Ironically, Martha's parents had been in a similar situation themselves. Her father George Hicking had been a friend and contemporary of his wife's parents, Thomas and Hannah Watson, who were wealthy landowners - they were all part of a philanthropic group working to help the poor, possibly associated with the Quakers, who were active in the Codnor area where they lived. George had been a sort of honorary uncle to their daughter Mary, but as she grew up the two realised they had feelings for each other and wanted to marry. George being so much older (there were 22 years between them), her mother didn't approve and young Mary was packed off to a finishing school in Paris in the hope that time and distance would put paid to the romance. It didn't and eventually her parents gave in and consented to their marriage.

Martha had been given a substantial amount of money by her parents to help her make a good life with her family in their new homeland and perhaps taking her unmarried sister with her was part of the deal - there are hints that Mary Ann may have been a bit of a prickly personality and possibly she hadn't met any suitable prospective husbands at home. The voyage took much longer than anticipated. Martha, who was pregnant, had thought she would be settled in Wellington by the time of the birth but instead ended up delivering her baby on board the ship. Things did not go well. Following a difficult labour Martha became progressively weaker over the next few days and was eventually declared dead.

Panel on the 
Somes Island Memorial
The "Cartvale" by now had landed at Somes Island in Wellington Harbour, where her passengers were obliged to go into quarantine for a week. Between 1872 & 1876 a fear of epidemics resulting from diseases such as typhoid, smallpox and scarlet fever saw a number of immigrant ships held in quarantine. Crews and passengers were kept at the Quarantine Depot on Somes Island. As part of the process they were made to sit for ten minutes in a smoke house, amidst chlorine, potassium nitrate and sulphur fumes, to get rid of any lice they may have picked up, a process that likely didn't do those hosting the parasites much good either!

As Martha's body was being carried off the ship for burial, her husband Richard thought he saw her hand give a little twitch and insisted that the ship's doctor re-examine her. Martha was indeed still alive. She recovered, went on to have several more children and lived until she reached the ripe old age of 94. Her new baby, however, was not so lucky, A little girl named Clara Lee, she was born at sea on 4 Oct 1874 and died 12 days later on 16 Oct 1874. She was buried at the Somes Island Cemetery, and her name can be seen on a panel on the memorial at Somes Island dedicated to those who did not survive quarantine.

The "Cartvale" immigrants were finally released from quarantine on 19 October, and disembarked at Port Nicholson (Wellington). Further drama ensued. While the Lees were trying to organize their children and luggage, Martha's sister Mary Ann Hicking, who had been billeted separately in the single women's quarters, disappeared amidst the chaos at the wharf. Frantic searches failed to locate her. In the end they had to give up and find a place to stay. Richard did some sawmilling for a while then he & Martha bought a block of land (Part Section 8 Mangaroa) at Whiteman's Valley, Upper Hutt. They set up a dairy farm where hardworking Martha, helped by her children, established a butter-making business producing up to 500lbs of butter a week at a time when all milking and butter production was done by hand. Meanwhile, Richard supplemented their income by working periodically at Petone and Wanganui as an engine fitter for the railways. The family was as self-sufficent as possible, making good use of the large population of wild pigs for meat. 

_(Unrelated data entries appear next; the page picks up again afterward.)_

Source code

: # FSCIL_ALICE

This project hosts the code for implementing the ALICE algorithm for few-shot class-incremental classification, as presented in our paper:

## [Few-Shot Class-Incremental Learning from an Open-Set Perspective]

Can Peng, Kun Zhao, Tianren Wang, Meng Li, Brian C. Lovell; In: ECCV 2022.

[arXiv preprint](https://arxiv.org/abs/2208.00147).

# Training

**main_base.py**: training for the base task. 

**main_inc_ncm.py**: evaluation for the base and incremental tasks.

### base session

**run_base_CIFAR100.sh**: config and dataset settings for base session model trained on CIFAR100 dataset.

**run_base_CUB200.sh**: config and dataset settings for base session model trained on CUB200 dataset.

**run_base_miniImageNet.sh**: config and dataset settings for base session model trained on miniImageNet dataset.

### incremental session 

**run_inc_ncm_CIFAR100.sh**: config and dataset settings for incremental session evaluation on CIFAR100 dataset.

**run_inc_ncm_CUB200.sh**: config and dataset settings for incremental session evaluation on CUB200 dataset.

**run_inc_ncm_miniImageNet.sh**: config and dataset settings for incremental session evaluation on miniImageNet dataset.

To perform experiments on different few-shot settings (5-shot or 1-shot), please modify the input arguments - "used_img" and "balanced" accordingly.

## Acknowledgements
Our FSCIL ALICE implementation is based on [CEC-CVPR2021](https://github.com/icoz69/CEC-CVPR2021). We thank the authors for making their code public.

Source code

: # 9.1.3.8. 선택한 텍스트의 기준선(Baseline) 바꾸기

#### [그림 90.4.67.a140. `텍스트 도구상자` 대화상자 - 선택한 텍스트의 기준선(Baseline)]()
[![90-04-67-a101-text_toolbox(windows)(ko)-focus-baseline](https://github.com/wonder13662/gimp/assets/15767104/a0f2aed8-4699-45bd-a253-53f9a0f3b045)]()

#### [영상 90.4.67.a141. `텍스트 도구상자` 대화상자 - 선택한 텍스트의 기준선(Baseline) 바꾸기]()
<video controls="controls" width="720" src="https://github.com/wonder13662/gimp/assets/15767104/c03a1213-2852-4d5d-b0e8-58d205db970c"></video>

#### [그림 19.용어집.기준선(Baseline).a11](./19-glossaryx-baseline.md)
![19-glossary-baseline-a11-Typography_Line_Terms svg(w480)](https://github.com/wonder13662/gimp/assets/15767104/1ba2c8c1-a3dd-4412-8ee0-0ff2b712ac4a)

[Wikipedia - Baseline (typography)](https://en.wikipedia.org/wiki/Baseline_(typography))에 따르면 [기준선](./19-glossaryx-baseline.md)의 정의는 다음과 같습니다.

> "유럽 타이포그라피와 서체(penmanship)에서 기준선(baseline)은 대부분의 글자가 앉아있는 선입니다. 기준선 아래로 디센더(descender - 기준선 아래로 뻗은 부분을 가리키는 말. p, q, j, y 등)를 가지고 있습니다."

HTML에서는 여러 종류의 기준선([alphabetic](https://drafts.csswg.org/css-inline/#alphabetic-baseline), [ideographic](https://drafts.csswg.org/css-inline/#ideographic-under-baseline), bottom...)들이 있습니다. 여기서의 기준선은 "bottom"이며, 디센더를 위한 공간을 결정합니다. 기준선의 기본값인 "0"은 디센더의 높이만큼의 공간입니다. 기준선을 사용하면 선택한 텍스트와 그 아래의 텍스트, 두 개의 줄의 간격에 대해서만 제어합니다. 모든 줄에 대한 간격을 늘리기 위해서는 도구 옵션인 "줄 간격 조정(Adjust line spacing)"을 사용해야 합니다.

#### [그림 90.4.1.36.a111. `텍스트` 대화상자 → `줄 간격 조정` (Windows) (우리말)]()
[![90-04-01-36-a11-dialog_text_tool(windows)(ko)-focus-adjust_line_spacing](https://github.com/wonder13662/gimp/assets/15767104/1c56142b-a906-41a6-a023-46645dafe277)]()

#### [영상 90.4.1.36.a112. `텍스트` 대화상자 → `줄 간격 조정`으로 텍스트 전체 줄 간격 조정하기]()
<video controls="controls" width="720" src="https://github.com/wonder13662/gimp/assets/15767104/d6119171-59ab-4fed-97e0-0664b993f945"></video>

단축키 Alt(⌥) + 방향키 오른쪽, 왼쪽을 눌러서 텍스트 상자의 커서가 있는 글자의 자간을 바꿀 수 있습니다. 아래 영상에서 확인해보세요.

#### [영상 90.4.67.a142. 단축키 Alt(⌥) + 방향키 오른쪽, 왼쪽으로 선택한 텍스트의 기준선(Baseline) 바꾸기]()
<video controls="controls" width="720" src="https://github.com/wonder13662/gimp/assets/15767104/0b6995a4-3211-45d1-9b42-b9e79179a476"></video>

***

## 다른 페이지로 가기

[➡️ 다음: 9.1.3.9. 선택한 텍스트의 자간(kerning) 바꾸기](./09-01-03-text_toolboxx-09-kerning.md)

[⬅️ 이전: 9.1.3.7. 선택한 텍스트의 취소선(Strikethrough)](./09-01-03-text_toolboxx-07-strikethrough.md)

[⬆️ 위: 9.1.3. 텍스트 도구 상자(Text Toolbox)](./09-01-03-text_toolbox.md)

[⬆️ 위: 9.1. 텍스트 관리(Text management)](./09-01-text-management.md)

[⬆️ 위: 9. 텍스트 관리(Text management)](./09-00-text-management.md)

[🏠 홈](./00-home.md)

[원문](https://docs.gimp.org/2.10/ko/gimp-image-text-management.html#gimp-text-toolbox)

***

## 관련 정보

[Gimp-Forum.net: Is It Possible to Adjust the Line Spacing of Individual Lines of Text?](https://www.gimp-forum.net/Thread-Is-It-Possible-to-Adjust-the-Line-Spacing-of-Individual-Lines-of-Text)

Richard & Martha Lee with their family
Martha (nee Hicking) centre back
with her husband Richard Lee ("a tall, good-looking 
man with quite an opinion of himself") at her right.
The date and the children's names are not given,
though the young girl standing far right at the back  
 is likely to be the Lees' oldest daughter, Annie.

Richard & Martha had four more children, making six who survived in all: Harry, Annie, Clara, Fred, Frank and Arthur. Clara, the first to be born in New Zealand, was named, as was a custom of the day, in memory of the little sister who had died at Somes Island. Born at Upper Hutt on 11 April 1876, this second Clara was my paternal great-grandmother. Her birth took place exactly a month after the death of her brother George Reuben Lee, who had died at home on 11 March 1876, just before his 5th birthday, and was buried at the St John's Anglican Churchyard Cemetery in Trentham.

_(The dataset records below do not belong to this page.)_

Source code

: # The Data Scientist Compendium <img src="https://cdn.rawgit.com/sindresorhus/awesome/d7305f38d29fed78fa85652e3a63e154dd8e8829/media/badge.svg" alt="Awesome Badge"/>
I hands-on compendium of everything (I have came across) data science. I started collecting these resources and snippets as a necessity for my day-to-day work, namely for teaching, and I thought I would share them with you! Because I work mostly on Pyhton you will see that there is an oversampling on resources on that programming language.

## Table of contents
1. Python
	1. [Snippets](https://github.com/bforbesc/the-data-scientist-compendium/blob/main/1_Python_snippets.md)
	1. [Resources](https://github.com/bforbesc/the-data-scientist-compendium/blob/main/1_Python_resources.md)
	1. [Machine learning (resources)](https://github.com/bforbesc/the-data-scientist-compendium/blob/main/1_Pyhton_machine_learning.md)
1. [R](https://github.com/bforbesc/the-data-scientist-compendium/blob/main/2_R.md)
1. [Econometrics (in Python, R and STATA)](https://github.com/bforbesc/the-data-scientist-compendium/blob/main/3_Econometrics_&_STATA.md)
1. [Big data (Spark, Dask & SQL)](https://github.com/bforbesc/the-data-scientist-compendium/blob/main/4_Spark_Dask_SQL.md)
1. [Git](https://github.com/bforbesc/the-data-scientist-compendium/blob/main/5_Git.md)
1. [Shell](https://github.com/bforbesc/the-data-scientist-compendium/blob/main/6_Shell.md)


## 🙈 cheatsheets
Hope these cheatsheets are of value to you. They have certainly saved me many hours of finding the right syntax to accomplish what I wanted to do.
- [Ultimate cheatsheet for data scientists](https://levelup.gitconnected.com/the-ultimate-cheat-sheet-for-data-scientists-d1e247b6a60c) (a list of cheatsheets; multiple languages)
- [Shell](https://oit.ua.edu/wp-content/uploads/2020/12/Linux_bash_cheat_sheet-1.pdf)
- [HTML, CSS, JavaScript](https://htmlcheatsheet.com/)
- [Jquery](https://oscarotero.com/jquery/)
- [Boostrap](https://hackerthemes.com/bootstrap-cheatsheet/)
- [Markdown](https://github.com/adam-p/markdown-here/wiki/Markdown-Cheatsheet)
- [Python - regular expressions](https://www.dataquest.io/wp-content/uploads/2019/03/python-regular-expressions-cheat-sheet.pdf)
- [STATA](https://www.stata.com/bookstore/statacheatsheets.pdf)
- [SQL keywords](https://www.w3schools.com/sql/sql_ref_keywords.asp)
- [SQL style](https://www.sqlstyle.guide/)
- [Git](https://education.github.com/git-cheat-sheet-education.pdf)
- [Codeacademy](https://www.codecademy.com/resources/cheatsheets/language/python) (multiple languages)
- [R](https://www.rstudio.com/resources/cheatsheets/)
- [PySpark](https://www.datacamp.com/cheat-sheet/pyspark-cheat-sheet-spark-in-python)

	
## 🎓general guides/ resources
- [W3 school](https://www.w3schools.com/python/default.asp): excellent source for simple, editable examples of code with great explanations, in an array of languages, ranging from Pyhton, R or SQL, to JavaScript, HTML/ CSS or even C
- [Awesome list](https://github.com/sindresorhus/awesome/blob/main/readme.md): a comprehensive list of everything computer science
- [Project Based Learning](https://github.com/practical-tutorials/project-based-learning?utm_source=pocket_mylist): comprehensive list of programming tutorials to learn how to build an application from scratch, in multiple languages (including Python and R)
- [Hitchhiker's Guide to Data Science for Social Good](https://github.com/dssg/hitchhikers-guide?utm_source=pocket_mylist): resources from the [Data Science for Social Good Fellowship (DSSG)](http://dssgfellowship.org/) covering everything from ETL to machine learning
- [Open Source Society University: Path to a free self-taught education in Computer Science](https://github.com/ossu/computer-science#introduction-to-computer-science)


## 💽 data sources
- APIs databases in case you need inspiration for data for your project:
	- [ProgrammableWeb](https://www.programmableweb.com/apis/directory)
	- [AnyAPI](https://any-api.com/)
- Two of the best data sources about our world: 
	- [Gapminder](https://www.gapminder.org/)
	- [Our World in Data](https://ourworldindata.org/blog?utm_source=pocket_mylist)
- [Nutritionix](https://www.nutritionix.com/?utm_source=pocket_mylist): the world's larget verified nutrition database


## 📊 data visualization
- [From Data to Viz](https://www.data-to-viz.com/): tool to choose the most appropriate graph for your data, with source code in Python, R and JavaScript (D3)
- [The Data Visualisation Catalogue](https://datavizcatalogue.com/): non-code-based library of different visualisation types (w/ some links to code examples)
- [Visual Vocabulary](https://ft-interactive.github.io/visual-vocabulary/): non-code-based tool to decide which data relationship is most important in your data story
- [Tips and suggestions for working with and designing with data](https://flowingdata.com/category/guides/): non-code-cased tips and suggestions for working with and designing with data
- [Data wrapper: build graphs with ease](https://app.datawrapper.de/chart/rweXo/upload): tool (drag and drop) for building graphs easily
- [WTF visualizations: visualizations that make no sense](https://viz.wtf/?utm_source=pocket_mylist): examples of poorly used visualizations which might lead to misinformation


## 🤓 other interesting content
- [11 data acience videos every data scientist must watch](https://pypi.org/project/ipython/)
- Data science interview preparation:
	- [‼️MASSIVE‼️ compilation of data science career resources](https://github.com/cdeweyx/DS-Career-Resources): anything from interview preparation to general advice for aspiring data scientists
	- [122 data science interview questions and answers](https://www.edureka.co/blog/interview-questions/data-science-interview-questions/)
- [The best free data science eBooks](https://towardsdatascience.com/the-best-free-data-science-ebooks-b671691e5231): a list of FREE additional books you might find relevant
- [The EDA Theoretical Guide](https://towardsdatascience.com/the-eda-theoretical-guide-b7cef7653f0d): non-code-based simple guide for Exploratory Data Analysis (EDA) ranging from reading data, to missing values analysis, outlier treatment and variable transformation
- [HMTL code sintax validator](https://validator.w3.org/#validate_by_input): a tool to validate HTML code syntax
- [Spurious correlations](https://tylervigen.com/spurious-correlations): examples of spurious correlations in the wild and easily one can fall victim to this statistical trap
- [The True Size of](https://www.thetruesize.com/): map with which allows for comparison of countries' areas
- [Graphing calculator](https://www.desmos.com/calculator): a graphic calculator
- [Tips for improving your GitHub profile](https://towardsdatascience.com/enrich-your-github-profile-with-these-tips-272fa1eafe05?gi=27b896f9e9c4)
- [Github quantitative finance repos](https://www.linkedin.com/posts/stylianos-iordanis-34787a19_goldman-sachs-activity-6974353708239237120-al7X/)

While young Clara was growing up - going to school, helping her mother with the butter making, trailing her older brother hero, Harry, around and riding side-saddle into Petone for music lessons - what was the aunt she had never met doing? 

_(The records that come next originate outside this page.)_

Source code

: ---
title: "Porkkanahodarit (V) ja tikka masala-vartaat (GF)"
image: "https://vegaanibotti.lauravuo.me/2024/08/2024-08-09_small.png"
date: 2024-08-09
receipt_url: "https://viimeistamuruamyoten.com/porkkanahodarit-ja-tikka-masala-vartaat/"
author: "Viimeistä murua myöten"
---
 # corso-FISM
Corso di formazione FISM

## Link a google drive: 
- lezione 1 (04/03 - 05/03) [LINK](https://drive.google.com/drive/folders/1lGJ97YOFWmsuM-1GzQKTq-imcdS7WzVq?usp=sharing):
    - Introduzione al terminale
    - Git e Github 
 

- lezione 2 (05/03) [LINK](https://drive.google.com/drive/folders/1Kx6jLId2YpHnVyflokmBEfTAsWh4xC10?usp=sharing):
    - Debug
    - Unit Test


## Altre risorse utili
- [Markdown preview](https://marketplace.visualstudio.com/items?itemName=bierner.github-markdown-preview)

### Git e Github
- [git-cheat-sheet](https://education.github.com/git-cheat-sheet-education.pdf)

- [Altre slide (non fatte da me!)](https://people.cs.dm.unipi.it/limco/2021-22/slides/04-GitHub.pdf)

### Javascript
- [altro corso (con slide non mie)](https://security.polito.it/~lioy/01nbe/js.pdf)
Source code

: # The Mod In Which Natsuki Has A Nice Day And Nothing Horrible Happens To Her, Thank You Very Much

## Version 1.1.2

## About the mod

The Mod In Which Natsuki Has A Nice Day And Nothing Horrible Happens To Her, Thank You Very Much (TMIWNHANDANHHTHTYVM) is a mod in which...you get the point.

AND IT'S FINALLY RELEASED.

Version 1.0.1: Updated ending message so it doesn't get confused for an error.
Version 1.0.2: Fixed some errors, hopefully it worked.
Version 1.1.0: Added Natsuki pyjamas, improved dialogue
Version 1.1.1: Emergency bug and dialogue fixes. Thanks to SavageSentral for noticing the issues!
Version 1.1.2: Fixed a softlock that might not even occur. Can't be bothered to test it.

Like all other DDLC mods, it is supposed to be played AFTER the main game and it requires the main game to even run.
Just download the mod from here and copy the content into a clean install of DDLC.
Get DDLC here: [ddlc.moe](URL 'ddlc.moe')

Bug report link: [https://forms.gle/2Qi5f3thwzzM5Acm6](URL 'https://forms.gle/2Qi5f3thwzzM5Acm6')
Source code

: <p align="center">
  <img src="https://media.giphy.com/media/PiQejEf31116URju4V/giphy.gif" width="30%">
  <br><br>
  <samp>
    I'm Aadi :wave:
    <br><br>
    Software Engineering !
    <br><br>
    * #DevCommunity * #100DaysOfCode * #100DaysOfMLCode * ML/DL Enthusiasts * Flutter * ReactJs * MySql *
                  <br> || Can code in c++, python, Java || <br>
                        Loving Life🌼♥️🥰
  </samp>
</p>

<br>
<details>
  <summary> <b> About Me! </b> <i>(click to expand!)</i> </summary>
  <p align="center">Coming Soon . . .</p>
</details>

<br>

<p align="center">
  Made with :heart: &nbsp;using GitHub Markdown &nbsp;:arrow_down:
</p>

Wellington Harbour in 1874.

What happened to Martha's lost sister, Mary Ann Hicking? It must have been terrifying to be left alone and not knowing a single soul in not just a strange city, but a strange country. Where did she go? Domestic servants were in high demand in colonial Wellington, so perhaps she returned to her former occupation. Until women in New Zealand got the vote in 1893 they were invisible as far as official records go and it seemed that Mary Ann had just vanished without a trace until she suddenly popped up at Greymouth on 8 October 1879, when she was recorded as marrying at the Greymouth Registry Office to Allen Haigh, goldminer, of Nobles, one of their witnesses being the receiver of gold revenue & mining registrar for No Town, then a flourishing Grey Valley gold boom settlement. She was 33, he 40. Maybe just in time, as their only child Constance (known as Connie), was born at Nobles Creek on 3 November 1879, not quite a month later.

Sluicing for gold
The Haighs moved at some point to Totara Flat, possibly so daughter Connie could go to the Totara Flat School, though were back at Nobles by the turn of the 20th century. Allen continued to pursue the golden dream. In between stints on the goldfields he took up paying work, like roadmaking, which was a financial staple for colonial settlers everywhere. The "Grey River Argus" of 10 Dec 1884 indicates a disappointment - his tender to the County Council for the first stage of a prospecting trail between Waipuna and the Clarke River was declined. The same paper did have some good news, though - the ever-reliable Newman Bros' tender had been accepted for the mail coach service between Belgrove and Reefton with a service to and from Westport, connecting both there and at Inanagahua Junction. This would cut travel times between Nelson and the West Coast considerably. 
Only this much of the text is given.